### INSTRUCTIONS FOR THE TASK:
Records follow. Pull out every line that contains "TERMINATE".

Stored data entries
^^^^
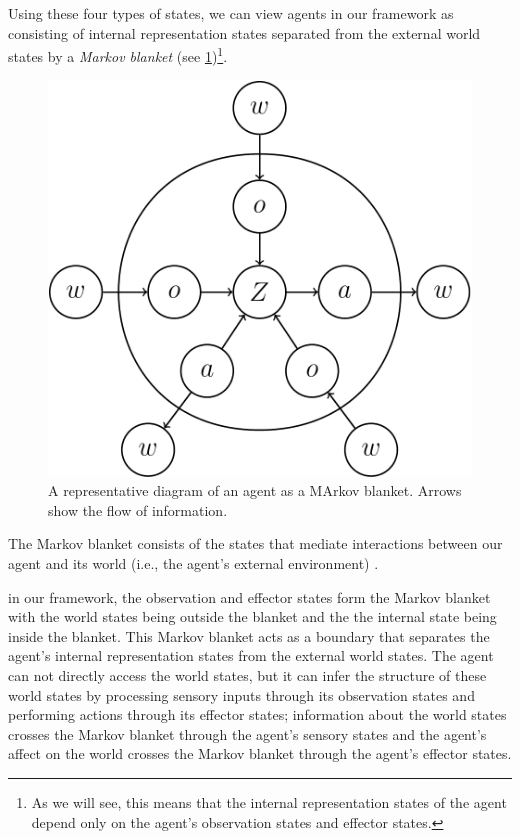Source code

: Using these four types of states, we can view agents in our framework as consisting of internal representation states separated from the external world states by a \emph{Markov blanket} (see \cref{fig:markov_blanket})\footnote{
As we will see, this means that the internal representation states of the agent depend only on the agent's observation states and effector states.
}.

\begin{figure}[H]
	\centering
	\includegraphics[width=0.5\linewidth]{2MathematicalFramework/Images/markov_blanket.png}
	\caption{
    A representative diagram of an agent as a MArkov blanket.
		Arrows show the flow of information.
	}
	\label{fig:markov_blanket}
\end{figure}

The Markov blanket consists of the states that mediate interactions between our agent and its world (i.e., the agent's external environment) \autocite{Ramstead2020}.

 in our framework, the observation and effector states form the Markov blanket with the world states being outside the blanket and the the internal state being inside the blanket.
This Markov blanket acts as a boundary that separates the agent's internal representation states from the external world states.
The agent can not directly access the world states, but it can infer the structure of these world states by processing sensory inputs through its observation states and performing actions through its effector states; information about the world states crosses the Markov blanket through the agent's sensory states and the agent's affect on the world crosses the Markov blanket through the agent's effector states.

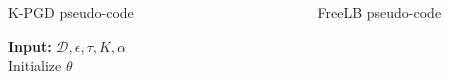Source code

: \documentclass[final]{beamer}
\newlength{\sepwid}
\newlength{\onecolwid}
\newlength{\twocolwid}
\begin{document}
\begin{frame}
\begin{columns}[t]
\begin{column}{\twocolwid}
\begin{columns}[t,totalwidth=\twocolwid]
\begin{column}{\onecolwid}
\begin{exampleblock}{K-PGD pseudo-code}
\begin{algorithm}[H]
\SetAlgoLined
\textbf{Input:} $\mathcal{D},\epsilon,\tau,K,\alpha$\\
Initialize $\theta$\\
\end{algorithm}
\end{exampleblock}

\end{column} %
\begin{column}{\sepwid}\end{column} %

\begin{column}{\onecolwid}\vspace{-.74in} %





\begin{exampleblock}{FreeLB pseudo-code}
\vspace{.65em}
\begin{algorithm}[H]


\end{algorithm}
\end{exampleblock}
\end{column}
\end{columns}
\end{column}
\end{columns}
\end{frame}
\end{document}
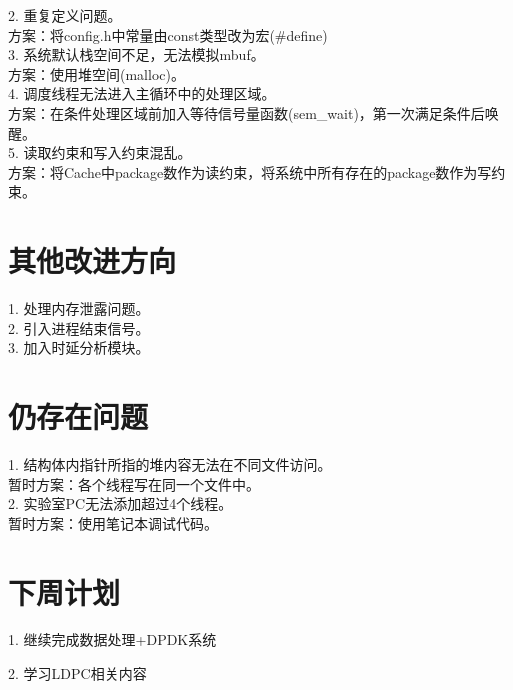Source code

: \documentclass{article}
\begin{document}
2. 重复定义问题。\\
方案：将config.h中常量由const类型改为宏(\#define)\\

3. 系统默认栈空间不足，无法模拟mbuf。\\
方案：使用堆空间(malloc)。\\

4. 调度线程无法进入主循环中的处理区域。\\
方案：在条件处理区域前加入等待信号量函数(sem\_wait)，第一次满足条件后唤醒。\\

5. 读取约束和写入约束混乱。\\
方案：将Cache中package数作为读约束，将系统中所有存在的package数作为写约束。\\

\section{其他改进方向}
1. 处理内存泄露问题。\\

2. 引入进程结束信号。\\

3. 加入时延分析模块。\\

\section{仍存在问题}
1. 结构体内指针所指的堆内容无法在不同文件访问。\\
暂时方案：各个线程写在同一个文件中。\\

2. 实验室PC无法添加超过4个线程。\\
暂时方案：使用笔记本调试代码。\\

\section{下周计划}
1. 继续完成数据处理+DPDK系统

2. 学习LDPC相关内容
\end{document}
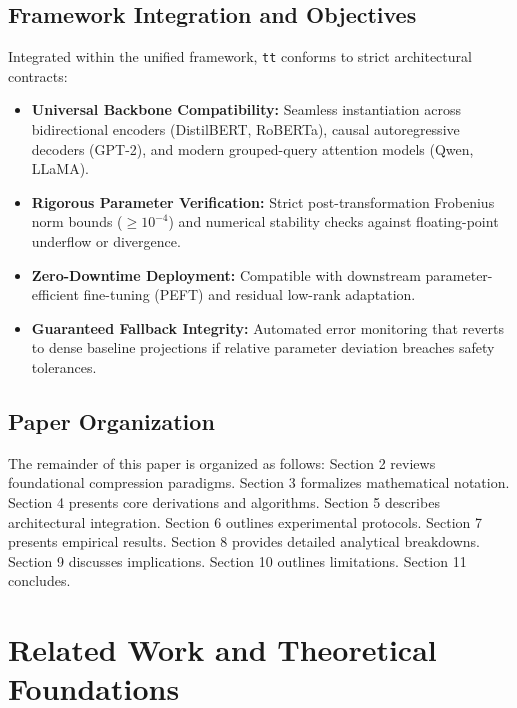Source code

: \subsection{Framework Integration and Objectives}
Integrated within the unified framework, \texttt{tt} conforms to strict architectural contracts:
\begin{itemize}
\item \textbf{Universal Backbone Compatibility:} Seamless instantiation across bidirectional encoders (DistilBERT, RoBERTa), causal autoregressive decoders (GPT-2), and modern grouped-query attention models (Qwen, LLaMA).
\item \textbf{Rigorous Parameter Verification:} Strict post-transformation Frobenius norm bounds ($\ge 10^{-4}$) and numerical stability checks against floating-point underflow or divergence.
\item \textbf{Zero-Downtime Deployment:} Compatible with downstream parameter-efficient fine-tuning (PEFT) and residual low-rank adaptation.
\item \textbf{Guaranteed Fallback Integrity:} Automated error monitoring that reverts to dense baseline projections if relative parameter deviation breaches safety tolerances.
\end{itemize}

\subsection{Paper Organization}
The remainder of this paper is organized as follows: Section 2 reviews foundational compression paradigms. Section 3 formalizes mathematical notation. Section 4 presents core derivations and algorithms. Section 5 describes architectural integration. Section 6 outlines experimental protocols. Section 7 presents empirical results. Section 8 provides detailed analytical breakdowns. Section 9 discusses implications. Section 10 outlines limitations. Section 11 concludes.


\section{Related Work and Theoretical Foundations}

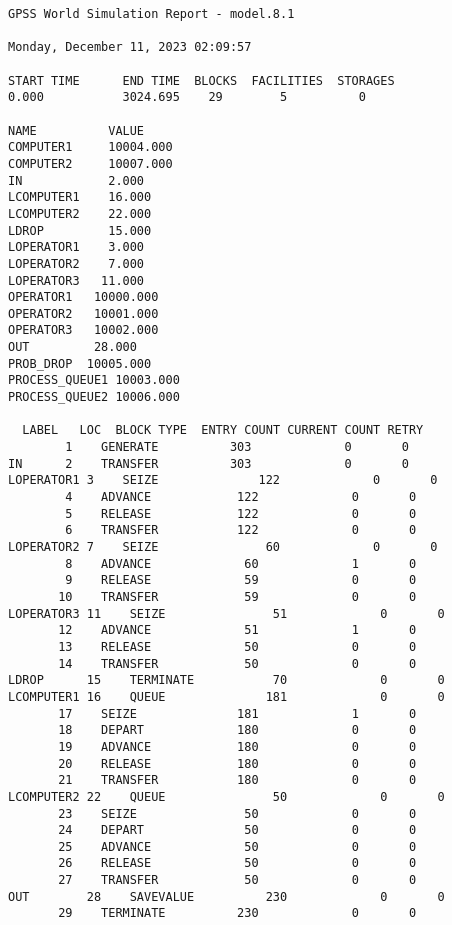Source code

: \begin{lstlisting}[label=data20,caption=Результат работы программы для стандартных данных]
 GPSS World Simulation Report - model.8.1

Monday, December 11, 2023 02:09:57  

START TIME      END TIME  BLOCKS  FACILITIES  STORAGES
0.000           3024.695    29        5          0

NAME          VALUE  
COMPUTER1     10004.000
COMPUTER2     10007.000
IN            2.000
LCOMPUTER1    16.000
LCOMPUTER2    22.000
LDROP         15.000
LOPERATOR1    3.000
LOPERATOR2    7.000
LOPERATOR3   11.000
OPERATOR1   10000.000
OPERATOR2   10001.000
OPERATOR3   10002.000
OUT         28.000
PROB_DROP  10005.000
PROCESS_QUEUE1 10003.000
PROCESS_QUEUE2 10006.000

  LABEL   LOC  BLOCK TYPE  ENTRY COUNT CURRENT COUNT RETRY
        1    GENERATE          303             0       0
IN      2    TRANSFER          303             0       0
LOPERATOR1 3    SEIZE              122             0       0
        4    ADVANCE            122             0       0
        5    RELEASE            122             0       0
        6    TRANSFER           122             0       0
LOPERATOR2 7    SEIZE               60             0       0
        8    ADVANCE             60             1       0
        9    RELEASE             59             0       0
       10    TRANSFER            59             0       0
LOPERATOR3 11    SEIZE               51             0       0
       12    ADVANCE             51             1       0
       13    RELEASE             50             0       0
       14    TRANSFER            50             0       0
LDROP      15    TERMINATE           70             0       0
LCOMPUTER1 16    QUEUE              181             0       0
       17    SEIZE              181             1       0
       18    DEPART             180             0       0
       19    ADVANCE            180             0       0
       20    RELEASE            180             0       0
       21    TRANSFER           180             0       0
LCOMPUTER2 22    QUEUE               50             0       0
       23    SEIZE               50             0       0
       24    DEPART              50             0       0
       25    ADVANCE             50             0       0
       26    RELEASE             50             0       0
       27    TRANSFER            50             0       0
OUT        28    SAVEVALUE          230             0       0
       29    TERMINATE          230             0       0


\end{lstlisting}
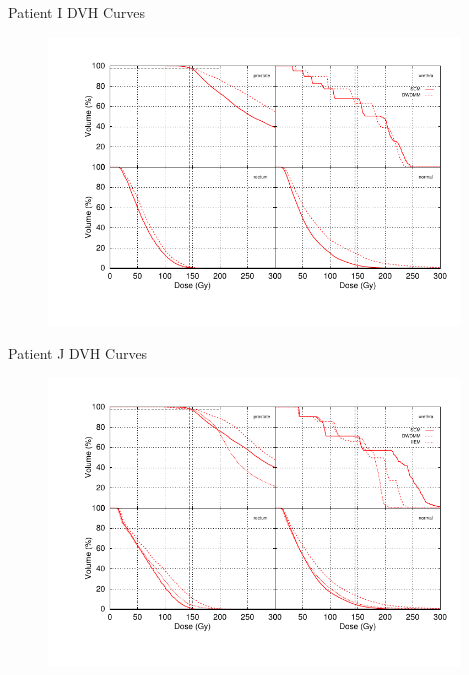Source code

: \documentclass{beamer}
\begin{document}
\begin{frame}{Patient I DVH Curves}
  
  \begin{figure}[h!]
    \begin{center}
      \includegraphics[width=4.3in]{figures/oestreicher-all4x4.pdf}
    \end{center}
  \end{figure}

\end{frame}

\begin{frame}{Patient J DVH Curves}
  
  \begin{figure}[h!]
    \begin{center}
      \includegraphics[width=4.3in]{figures/olson_us-all4x4.pdf}
    \end{center}
  \end{figure}

\end{frame}
\end{document}

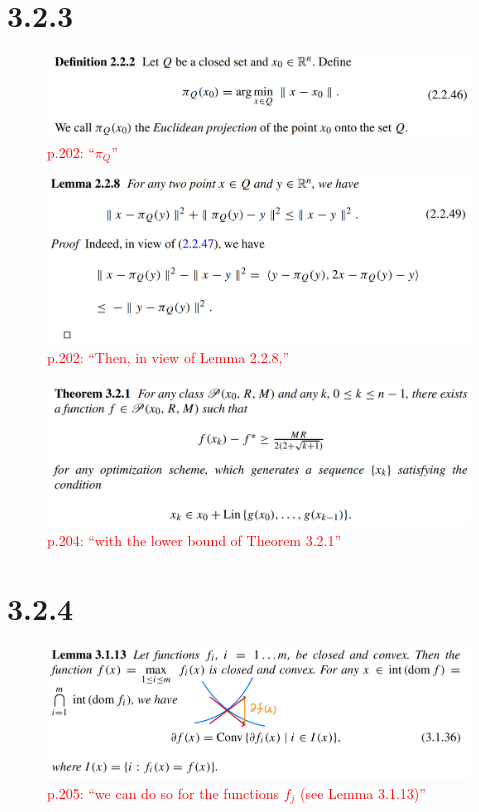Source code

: \documentclass[a4paper, 14pt, dvipdfmx]{extarticle}
\newcommand{\red}[1]{\textcolor{red}{#1}}
\begin{document}
\section*{3.2.3}

\begin{figure}[H]
    \centering
    \includegraphics[width=\columnwidth]{def222.png}
    \caption{\red{p.202: ``$\pi_Q$''}}
\end{figure}

\begin{figure}[H]
    \centering
    \includegraphics[width=\columnwidth]{lem228.png}
    \caption{\red{p.202: ``Then, in view of Lemma 2.2.8,''}}
\end{figure}

\begin{figure}[H]
    \centering
    \includegraphics[width=\columnwidth]{thm321.png}
    \caption{\red{p.204: ``with the lower bound of Theorem 3.2.1''}}
\end{figure}


\section*{3.2.4}

\begin{figure}[H]
    \centering
    \includegraphics[width=\columnwidth]{lem3113.png}
    \caption{\red{p.205: ``we can do so for the functions $f_j$ (see Lemma 3.1.13)''}}
\end{figure}
\end{document}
^^^^
### REPLY:
LDROP      15    TERMINATE           70             0       0
       29    TERMINATE          230             0       0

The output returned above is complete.